Lizzi spürte ein leichtes Kribbeln in ihren Bauch und alles begann sich zu drehen. Sie fühlte sich, als würde sie eingesaugt werden. Der Boden fiel unter ihren Füßen weg und die Gegend verschwamm.
❧♕☙
Sekunden später standen sie ihm Wohnzimmer. Das fahle Licht fiel durch das alte Fenster in den Raum und erhellte ihn etwas. Während Lizzi ihr Kleid richtete, ging Anne in die Küche. Langsam folgte Lizzi ihrer Tante und sah, wie sie sich aus dem Schrank holte. Während sie mit einer großen Flasche da stand und sich umdrehte um ein Glas aus einem anderen Schrank zu holen, fragte sie: ,,Willst du auch was?"
Sie hob die Flasche hoch und sah Lizzi gespannt an.
,,Nicht wirklich, danke", antwortete Lizzi verwirrt. Sie wusste, dass Anne Alkohol meinte. Sie hatte diesen Blick, den ihr Vater oft nach einem Streit hatte und sich in der Küche Alkohol einschenkte.
Anne zuckte mit den Schultern und schenkte sich eine große Menge ein ein Whiskeyglas und kippte es mit einem Mal runter. Sie verzog ihr Gesicht und fluchte leise.
,,Jetzt weiß ich wieder, warum es "Feuerwhiskey" heißt."
Feuerwhiskey. Von dem hatte sie schon mal gehört. In der Zaubererwelt war dieser sehr beliebt. Und auch auf Hogwarts. So ziemlich auf jeder Party kam Feuerwhiskey zum Einsatz. Und so ziemlich jedes Mal endet es nicht besonders gut.
,,Ist alles in Ordnung?", fragte Lizzi ihre Tante vorsichtig. Natürlich war es eine blöde Frage. Offensichtlich ging es ihr nicht gut.
,,Ja-Nein-Verdammt", antwortete sie nach kurzem Zweifeln.
,,Nein, nicht wirklich. Es ist einfach viel passiert."

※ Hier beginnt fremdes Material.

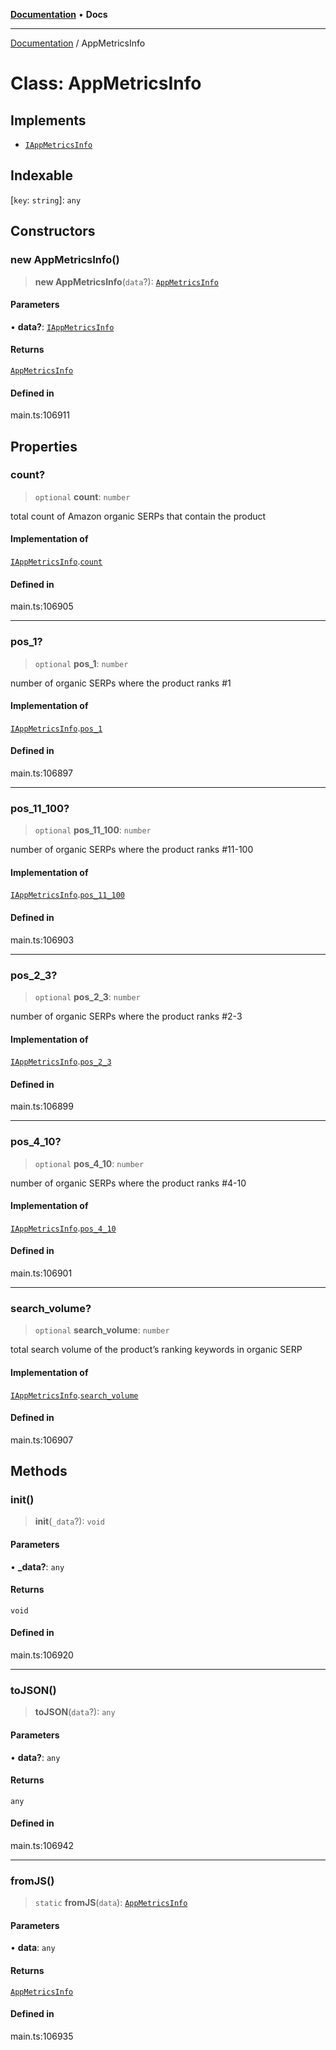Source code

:[**Documentation**](../README.md) • **Docs**

***

[Documentation](../README.md) / AppMetricsInfo

# Class: AppMetricsInfo

## Implements

- [`IAppMetricsInfo`](../interfaces/IAppMetricsInfo.md)

## Indexable

 \[`key`: `string`\]: `any`

## Constructors

### new AppMetricsInfo()

> **new AppMetricsInfo**(`data`?): [`AppMetricsInfo`](AppMetricsInfo.md)

#### Parameters

• **data?**: [`IAppMetricsInfo`](../interfaces/IAppMetricsInfo.md)

#### Returns

[`AppMetricsInfo`](AppMetricsInfo.md)

#### Defined in

main.ts:106911

## Properties

### count?

> `optional` **count**: `number`

total count of Amazon organic SERPs that contain the product

#### Implementation of

[`IAppMetricsInfo`](../interfaces/IAppMetricsInfo.md).[`count`](../interfaces/IAppMetricsInfo.md#count)

#### Defined in

main.ts:106905

***

### pos\_1?

> `optional` **pos\_1**: `number`

number of organic SERPs where the product ranks #1

#### Implementation of

[`IAppMetricsInfo`](../interfaces/IAppMetricsInfo.md).[`pos_1`](../interfaces/IAppMetricsInfo.md#pos_1)

#### Defined in

main.ts:106897

***

### pos\_11\_100?

> `optional` **pos\_11\_100**: `number`

number of organic SERPs where the product ranks #11-100

#### Implementation of

[`IAppMetricsInfo`](../interfaces/IAppMetricsInfo.md).[`pos_11_100`](../interfaces/IAppMetricsInfo.md#pos_11_100)

#### Defined in

main.ts:106903

***

### pos\_2\_3?

> `optional` **pos\_2\_3**: `number`

number of organic SERPs where the product ranks #2-3

#### Implementation of

[`IAppMetricsInfo`](../interfaces/IAppMetricsInfo.md).[`pos_2_3`](../interfaces/IAppMetricsInfo.md#pos_2_3)

#### Defined in

main.ts:106899

***

### pos\_4\_10?

> `optional` **pos\_4\_10**: `number`

number of organic SERPs where the product ranks #4-10

#### Implementation of

[`IAppMetricsInfo`](../interfaces/IAppMetricsInfo.md).[`pos_4_10`](../interfaces/IAppMetricsInfo.md#pos_4_10)

#### Defined in

main.ts:106901

***

### search\_volume?

> `optional` **search\_volume**: `number`

total search volume of the product’s ranking keywords in organic SERP

#### Implementation of

[`IAppMetricsInfo`](../interfaces/IAppMetricsInfo.md).[`search_volume`](../interfaces/IAppMetricsInfo.md#search_volume)

#### Defined in

main.ts:106907

## Methods

### init()

> **init**(`_data`?): `void`

#### Parameters

• **\_data?**: `any`

#### Returns

`void`

#### Defined in

main.ts:106920

***

### toJSON()

> **toJSON**(`data`?): `any`

#### Parameters

• **data?**: `any`

#### Returns

`any`

#### Defined in

main.ts:106942

***

### fromJS()

> `static` **fromJS**(`data`): [`AppMetricsInfo`](AppMetricsInfo.md)

#### Parameters

• **data**: `any`

#### Returns

[`AppMetricsInfo`](AppMetricsInfo.md)

#### Defined in

main.ts:106935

Lizzi nickte bloß. Anne hatte recht. Es war viel passiert und offensichtlich setzte es Anne ziemlich zu. Anne stellte die Flasche wieder zurück in den Schrank und wusch das Glas aus.
,,Ich würde sagen, wir machen für heute nichts mehr. Es war ein sehr anstrengender Tag", schlug die junge Hufflepuff vor. Anne, welche mittlerweile über dem Waschbecken hing und angespannt aus dem Fenster sah, nickte leicht.
,,Da hast du recht. Dieser Tag anstrengend." Sie drehte sich zu ihr um setzte fort: ,,Für uns beide."